Abstract
A common way to understand memory structures in the cognitive sciences is as a cognitive map.
Cognitive maps are representational systems organized by dimensions shared with physical space. The
appeal to these maps begins literally: as an account of how spatial information is represented and used
to inform spatial navigation. Invocations of cognitive maps, however, are often more ambitious;
cognitive maps are meant to scale up and provide the basis for our more sophisticated memory
capacities. The extension is not meant to be metaphorical, but the way in which these richer mental
structures are supposed to remain map-like is rarely made explicit.
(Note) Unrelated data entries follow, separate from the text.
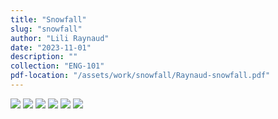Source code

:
 ```yaml
---
title: "Snowfall"
slug: "snowfall"
author: "Lili Raynaud"
date: "2023-11-01"
description: ""
collection: "ENG-101"
pdf-location: "/assets/work/snowfall/Raynaud-snowfall.pdf"
---
```


<img src="/assets/work/snowfall/Raynaud-snowfall-1.webp" class="vertical-image">
<img src="/assets/work/snowfall/Raynaud-snowfall-2.webp" class="vertical-image">
<img src="/assets/work/snowfall/Raynaud-snowfall-3.webp" class="vertical-image">
<img src="/assets/work/snowfall/Raynaud-snowfall-4.webp" class="vertical-image">
<img src="/assets/work/snowfall/Raynaud-snowfall-5.webp" class="vertical-image">
<img src="/assets/work/snowfall/Raynaud-snowfall-6.webp" class="vertical-image">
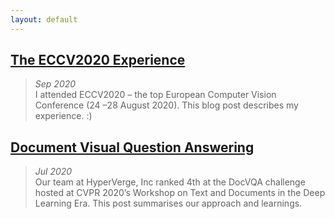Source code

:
 ```yaml
---
layout: default
---
```


## <a href="https://medium.com/@anishagunjal7/the-eccv2020-experience-8bd1f068f673">The ECCV2020 Experience</a>
>_Sep 2020_<br>
>I attended ECCV2020 – the top European Computer Vision Conference (24 –28 August 2020). This blog post describes my experience. :)

## <a href="https://medium.com/@anishagunjal7/document-visual-question-answering-e6090f3bddee">Document Visual Question Answering</a>
>_Jul 2020_<br>
>Our team at HyperVerge, Inc ranked 4th at the DocVQA challenge hosted at CVPR 2020’s Workshop on Text and Documents in the Deep Learning Era. This post summarises our approach and learnings.
<br>
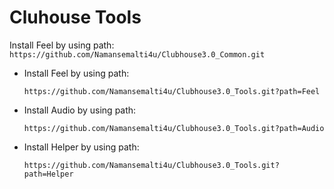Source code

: # Cluhouse Tools



Install Feel by using path:
    ```
    https://github.com/Namansemalti4u/Clubhouse3.0_Common.git
    ```
    
* Install Feel by using path:
    ```
    https://github.com/Namansemalti4u/Clubhouse3.0_Tools.git?path=Feel
    ```

* Install Audio by using path:
    ```
    https://github.com/Namansemalti4u/Clubhouse3.0_Tools.git?path=Audio
    ```

* Install Helper by using path:
    ```
    https://github.com/Namansemalti4u/Clubhouse3.0_Tools.git?path=Helper
    ```
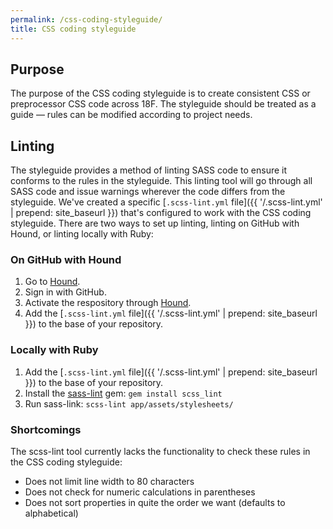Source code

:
 ```yaml
---
permalink: /css-coding-styleguide/
title: CSS coding styleguide
---
```


## Purpose
The purpose of the CSS coding styleguide is to create consistent CSS or preprocessor CSS code across 18F. The styleguide should be treated as a guide &mdash; rules can be modified according to project needs.

## Linting
The styleguide provides a method of linting SASS code to ensure it conforms to the rules in the styleguide. This linting tool will go through all SASS code and issue warnings wherever the code differs from the styleguide. We've created a specific [`.scss-lint.yml` file]({{ '/.scss-lint.yml' | prepend: site_baseurl }}) that's configured to work with the CSS coding styleguide. There are two ways to set up linting, linting on GitHub with Hound, or linting locally with Ruby:

### On GitHub with Hound
1. Go to [Hound](https://houndci.com/).
2. Sign in with GitHub.
3. Activate the respository through [Hound](https://houndci.com/repos).
4. Add the [`.scss-lint.yml` file]({{ '/.scss-lint.yml' | prepend: site_baseurl }}) to the base of your repository.

### Locally with Ruby
1. Add the [`.scss-lint.yml` file]({{ '/.scss-lint.yml' | prepend: site_baseurl }}) to the base of your repository.
2. Install the [sass-lint](https://github.com/brigade/scss-lint) gem: `gem install scss_lint`
3. Run sass-link: `scss-lint app/assets/stylesheets/`

### Shortcomings
The scss-lint tool currently lacks the functionality to check these rules in the CSS coding styleguide:
- Does not limit line width to 80 characters
- Does not check for numeric calculations in parentheses
- Does not sort properties in quite the order we want (defaults to alphabetical)
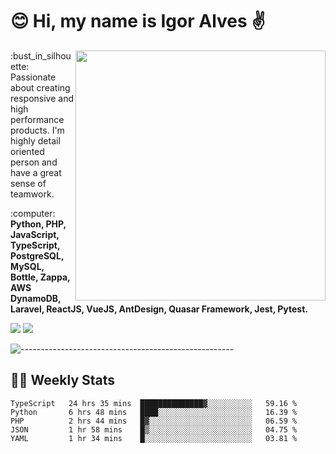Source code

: # :blush: Hi, my name is Igor Alves :v:

<img src="https://github-readme-stats.vercel.app/api?username=iguit0&show_icons=true&include_all_commits=true&count_private=true&theme=dark" min-width="400px" max-width="400px" width="400px" align="right" />

<p align="left"> 
  :bust_in_silhouette: Passionate about creating responsive and high performance products.
  I'm highly detail oriented person and have a great sense of teamwork.
</p>

<p align="left">
  :computer: <strong>Python, PHP, JavaScript, TypeScript, PostgreSQL, MySQL, Bottle, Zappa, AWS DynamoDB, Laravel, ReactJS, VueJS, AntDesign, Quasar Framework, Jest, Pytest.</strong>
</p>

<p align="left">
  <a href="https://www.linkedin.com/in/igor-lucio-alves" target="_blank" rel="noopener noreferrer" alt="LinkedIn">
  <img src="https://img.shields.io/badge/LinkedIn-0077B5?style=for-the-badge&logo=linkedin&logoColor=white" /></a>

  <a href="https://t.me/iguit0" target="_blank" rel="noopener noreferrer" alt="Telegram">
  <img src="https://img.shields.io/badge/Telegram-2CA5E0?style=for-the-badge&logo=telegram&logoColor=white" /></a>
</p>

![-----------------------------------------------------](https://raw.githubusercontent.com/andreasbm/readme/master/assets/lines/aqua.png)

## :man_technologist: Weekly Stats
<!--START_SECTION:waka-->
```text
TypeScript   24 hrs 35 mins  ██████████████▓░░░░░░░░░░   59.16 % 
Python       6 hrs 48 mins   ████░░░░░░░░░░░░░░░░░░░░░   16.39 % 
PHP          2 hrs 44 mins   █▓░░░░░░░░░░░░░░░░░░░░░░░   06.59 % 
JSON         1 hr 58 mins    █▒░░░░░░░░░░░░░░░░░░░░░░░   04.75 % 
YAML         1 hr 34 mins    █░░░░░░░░░░░░░░░░░░░░░░░░   03.81 % 
```
<!--END_SECTION:waka-->
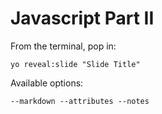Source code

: 
# Javascript Part II

From the terminal, pop in:

  ```yo reveal:slide "Slide Title"```

Available options:

 ```--markdown --attributes --notes```
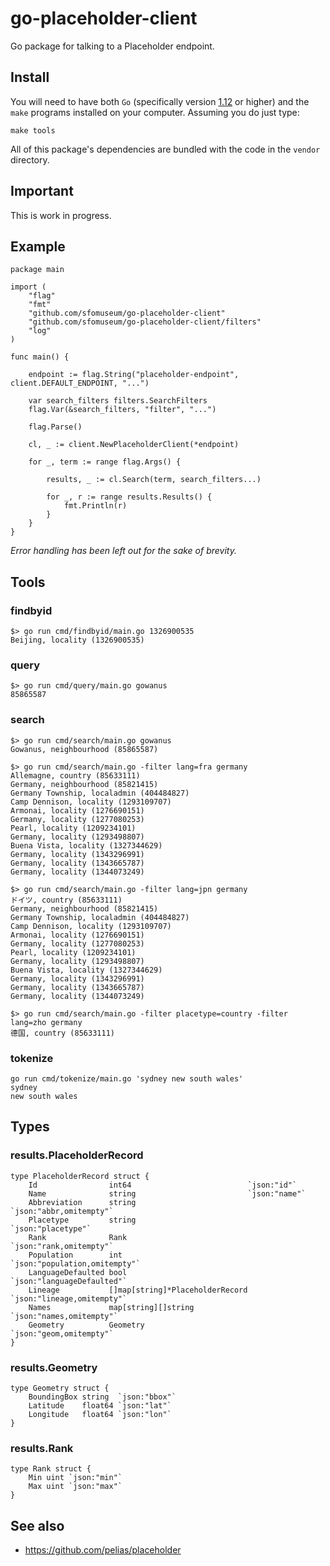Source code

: # go-placeholder-client

Go package for talking to a Placeholder endpoint.

## Install

You will need to have both `Go` (specifically version [1.12](https://golang.org/dl/) or higher) and the `make` programs installed on your computer. Assuming you do just type:

```
make tools
```

All of this package's dependencies are bundled with the code in the `vendor` directory.

## Important

This is work in progress.

## Example

```
package main

import (
	"flag"
	"fmt"
	"github.com/sfomuseum/go-placeholder-client"
	"github.com/sfomuseum/go-placeholder-client/filters"	
	"log"
)

func main() {

	endpoint := flag.String("placeholder-endpoint", client.DEFAULT_ENDPOINT, "...")

	var search_filters filters.SearchFilters
	flag.Var(&search_filters, "filter", "...")
	
	flag.Parse()

	cl, _ := client.NewPlaceholderClient(*endpoint)

	for _, term := range flag.Args() {

		results, _ := cl.Search(term, search_filters...)

		for _, r := range results.Results() {
			fmt.Println(r)
		}
	}
}

```

_Error handling has been left out for the sake of brevity._

## Tools

### findbyid

```
$> go run cmd/findbyid/main.go 1326900535
Beijing, locality (1326900535)
```

### query

```
$> go run cmd/query/main.go gowanus
85865587
```

### search

```
$> go run cmd/search/main.go gowanus
Gowanus, neighbourhood (85865587)

$> go run cmd/search/main.go -filter lang=fra germany
Allemagne, country (85633111)
Germany, neighbourhood (85821415)
Germany Township, localadmin (404484827)
Camp Dennison, locality (1293109707)
Armonai, locality (1276690151)
Germany, locality (1277080253)
Pearl, locality (1209234101)
Germany, locality (1293498807)
Buena Vista, locality (1327344629)
Germany, locality (1343296991)
Germany, locality (1343665787)
Germany, locality (1344073249)

$> go run cmd/search/main.go -filter lang=jpn germany
ドイツ, country (85633111)
Germany, neighbourhood (85821415)
Germany Township, localadmin (404484827)
Camp Dennison, locality (1293109707)
Armonai, locality (1276690151)
Germany, locality (1277080253)
Pearl, locality (1209234101)
Germany, locality (1293498807)
Buena Vista, locality (1327344629)
Germany, locality (1343296991)
Germany, locality (1343665787)
Germany, locality (1344073249)

$> go run cmd/search/main.go -filter placetype=country -filter lang=zho germany
德国, country (85633111)
```

### tokenize

```
go run cmd/tokenize/main.go 'sydney new south wales'
sydney
new south wales
```

## Types

### results.PlaceholderRecord

```
type PlaceholderRecord struct {
	Id                int64                          `json:"id"`
	Name              string                         `json:"name"`
	Abbreviation      string                         `json:"abbr,omitempty"`
	Placetype         string                         `json:"placetype"`
	Rank              Rank                           `json:"rank,omitempty"`
	Population        int                            `json:"population,omitempty"`
	LanguageDefaulted bool                           `json:"languageDefaulted"`
	Lineage           []map[string]*PlaceholderRecord `json:"lineage,omitempty"`
	Names             map[string][]string            `json:"names,omitempty"`
	Geometry          Geometry                       `json:"geom,omitempty"`
}
```

### results.Geometry

```
type Geometry struct {
	BoundingBox string  `json:"bbox"`
	Latitude    float64 `json:"lat"`
	Longitude   float64 `json:"lon"`
}
```

### results.Rank

```
type Rank struct {
	Min uint `json:"min"`
	Max uint `json:"max"`
}
```

## See also

* https://github.com/pelias/placeholder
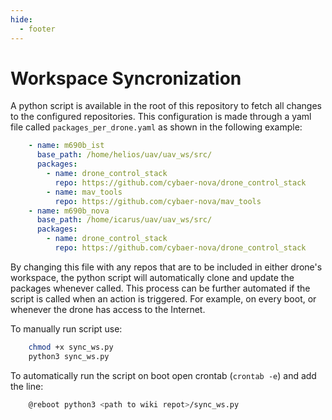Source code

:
 ```yaml
---
hide:
  - footer
---
```

# Workspace Syncronization

A python script is available in the root of this repository to fetch all changes to the configured repositories. This configuration is made through a yaml file called `packages_per_drone.yaml` as shown in the following example:

```yaml
    - name: m690b_ist
      base_path: /home/helios/uav/uav_ws/src/
      packages:
        - name: drone_control_stack
          repo: https://github.com/cybaer-nova/drone_control_stack
        - name: mav_tools
          repo: https://github.com/cybaer-nova/mav_tools
    - name: m690b_nova
      base_path: /home/icarus/uav/uav_ws/src/
      packages:
        - name: drone_control_stack
          repo: https://github.com/cybaer-nova/drone_control_stack
```

By changing this file with any repos that are to be included in either drone's workspace, the python script will automatically clone and update the packages whenever called. This process can be further automated if the script is called when an action is triggered. For example, on every boot, or whenever the drone has access to the Internet.

To manually run script use:

```bash
    chmod +x sync_ws.py
    python3 sync_ws.py
```

To automatically run the script on boot open crontab (`crontab -e`) and add the line:

```bash
    @reboot python3 <path to wiki repot>/sync_ws.py
```
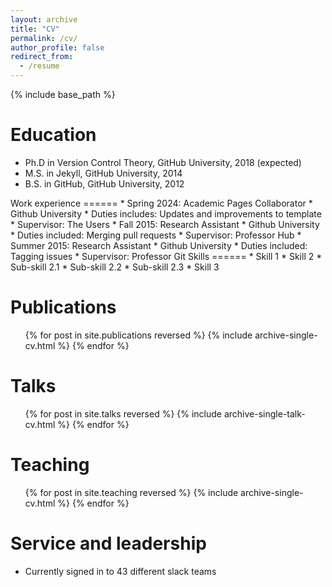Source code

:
 ```yaml
---
layout: archive
title: "CV"
permalink: /cv/
author_profile: false
redirect_from:
  - /resume
---
```


{% include base_path %}

Education
======
* Ph.D in Version Control Theory, GitHub University, 2018 (expected)
* M.S. in Jekyll, GitHub University, 2014
* B.S. in GitHub, GitHub University, 2012

<!-- -->Work experience
<!-- -->======
<!-- -->* Spring 2024: Academic Pages Collaborator
<!-- -->  * Github University
<!-- -->  * Duties includes: Updates and improvements to template
<!-- -->  * Supervisor: The Users

<!-- -->* Fall 2015: Research Assistant
<!-- -->  * Github University
<!-- -->  * Duties included: Merging pull requests
<!-- -->  * Supervisor: Professor Hub

<!-- -->* Summer 2015: Research Assistant
<!-- -->  * Github University
<!-- -->  * Duties included: Tagging issues
<!-- -->  * Supervisor: Professor Git

<!-- -->Skills
<!-- -->======
<!-- -->* Skill 1
<!-- -->* Skill 2
<!-- -->  * Sub-skill 2.1
<!-- -->  * Sub-skill 2.2
<!-- -->  * Sub-skill 2.3
<!-- --> * Skill 3

Publications
======
  <ul>{% for post in site.publications reversed %}
    {% include archive-single-cv.html %}
  {% endfor %}</ul>
  
Talks
======
  <ul>{% for post in site.talks reversed %}
    {% include archive-single-talk-cv.html  %}
  {% endfor %}</ul>

  
Teaching
======
  <ul>{% for post in site.teaching reversed %}
    {% include archive-single-cv.html %}
  {% endfor %}</ul>
  
Service and leadership
======
* Currently signed in to 43 different slack teams
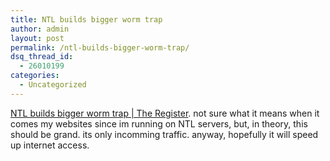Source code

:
 ```yaml
---
title: NTL builds bigger worm trap
author: admin
layout: post
permalink: /ntl-builds-bigger-worm-trap/
dsq_thread_id:
  - 26010199
categories:
  - Uncategorized
---
```

[NTL builds bigger worm trap | The Register][1]. not sure what it means when it comes my websites since im running on NTL servers, but, in theory, this should be grand. its only incomming traffic. anyway, hopefully it will speed up internet access.

 [1]: http://www.theregister.co.uk/2004/06/11/ntl_port_blocking_plan/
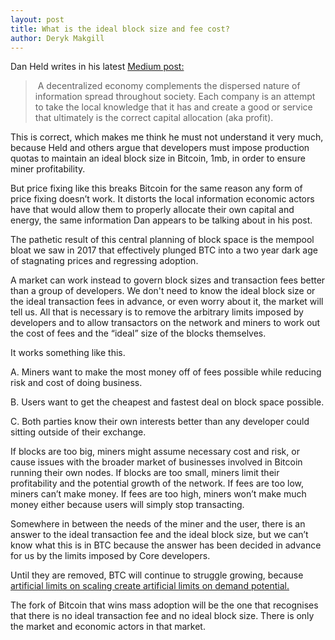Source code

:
 ```yaml
---
layout: post
title: What is the ideal block size and fee cost?
author: Deryk Makgill
---
```


Dan Held writes in his latest [Medium post:](https://medium.com/the-bitcoin-times/information-theory-of-money-36247aebdfe1)

>  A decentralized economy complements the dispersed nature of information spread throughout society. Each company is an attempt to take the local knowledge that it has and create a good or service that ultimately is the correct capital allocation (aka profit). 

This is correct, which makes me think he must not understand it very much, because Held and others argue that developers must impose production quotas to maintain an ideal block size in Bitcoin, 1mb, in order to ensure miner profitability.

But price fixing like this breaks Bitcoin for the same reason any form of price fixing doesn’t work. It distorts the local information economic actors have that would allow them to properly allocate their own capital and energy, the same information Dan appears to be talking about in his post.

The pathetic result of this central planning of block space is the mempool bloat we saw in 2017 that effectively plunged BTC into a two year dark age of stagnating prices and regressing adoption.

A market can work instead to govern block sizes and transaction fees better than a group of developers. We don't need to know the ideal block size or the ideal transaction fees in advance, or even worry about it, the market will tell us. All that is necessary is to remove the arbitrary limits imposed by developers and to allow transactors on the network and miners to work out the cost of fees and the “ideal” size of the blocks themselves.

It works something like this. 

A. Miners want to make the most money off of fees possible while reducing risk and cost of doing business. 

B. Users want to get the cheapest and fastest deal on block space possible. 

C. Both parties know their own interests better than any developer could sitting outside of their exchange. 

If blocks are too big, miners might assume necessary cost and risk, or cause issues with the broader market of businesses involved in Bitcoin running their own nodes. If blocks are too small, miners limit their profitability and the potential growth of the network. If fees are too low, miners can’t make money. If fees are too high, miners won’t make much money either because users will simply stop transacting. 

Somewhere in between the needs of the miner and the user, there is an answer to the ideal transaction fee and the ideal block size, but we can’t know what this is in BTC because the answer has been decided in advance for us by the limits imposed by Core developers.

Until they are removed, BTC will continue to struggle growing, because [artificial limits on scaling create artificial limits on demand potential.](http://breakingsatoshi.com/2020/01/17/btc-price-cap/)

The fork of Bitcoin that wins mass adoption will be the one that recognises that there is no ideal transaction fee and no ideal block size. There is only the market and economic actors in that market.
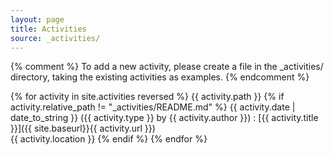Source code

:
 ```yaml
---
layout: page
title: Activities
source: _activities/
---
```


{% comment %}
  To add a new activity, please create a file in the _activities/
  directory, taking the existing activities as examples.
{% endcomment %}

{% for activity in site.activities reversed %}
 {{ activity.path }}
 {% if activity.relative_path != "_activities/README.md" %}
  {{ activity.date | date_to_string }} ({{ activity.type }} by {{ activity.author }})
  : [{{ activity.title }}]({{ site.baseurl}}{{ activity.url }})<br>
  {{ activity.location }}
 {% endif %}
{% endfor %}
Here we investigate this missing
link, asking: how do cognitive maps represent non-spatial information? We begin with a survey of
foundational work on spatial cognitive maps and then provide a comparative review of alternative,
non-spatial representational structures. We then turn to several cutting-edge projects that are engaged
in the task of scaling up cognitive maps so as to accommodate non-spatial information: first, on the
spatial-isometric approach , encoding content that is non-spatial but in some sense isomorphic to
spatial content; second, on the abstraction approach , encoding content that is an abstraction over
first-order spatial information; and third, on the embedding approach , embedding non-spatial
information within a spatial context, a prominent example being the Method-of-Loci. Putting these
cases alongside one another reveals the variety of options available for building cognitive maps, and the
distinctive limitations of each. We conclude by reflecting on where these results take us in terms of
understanding the place of cognitive maps in memory.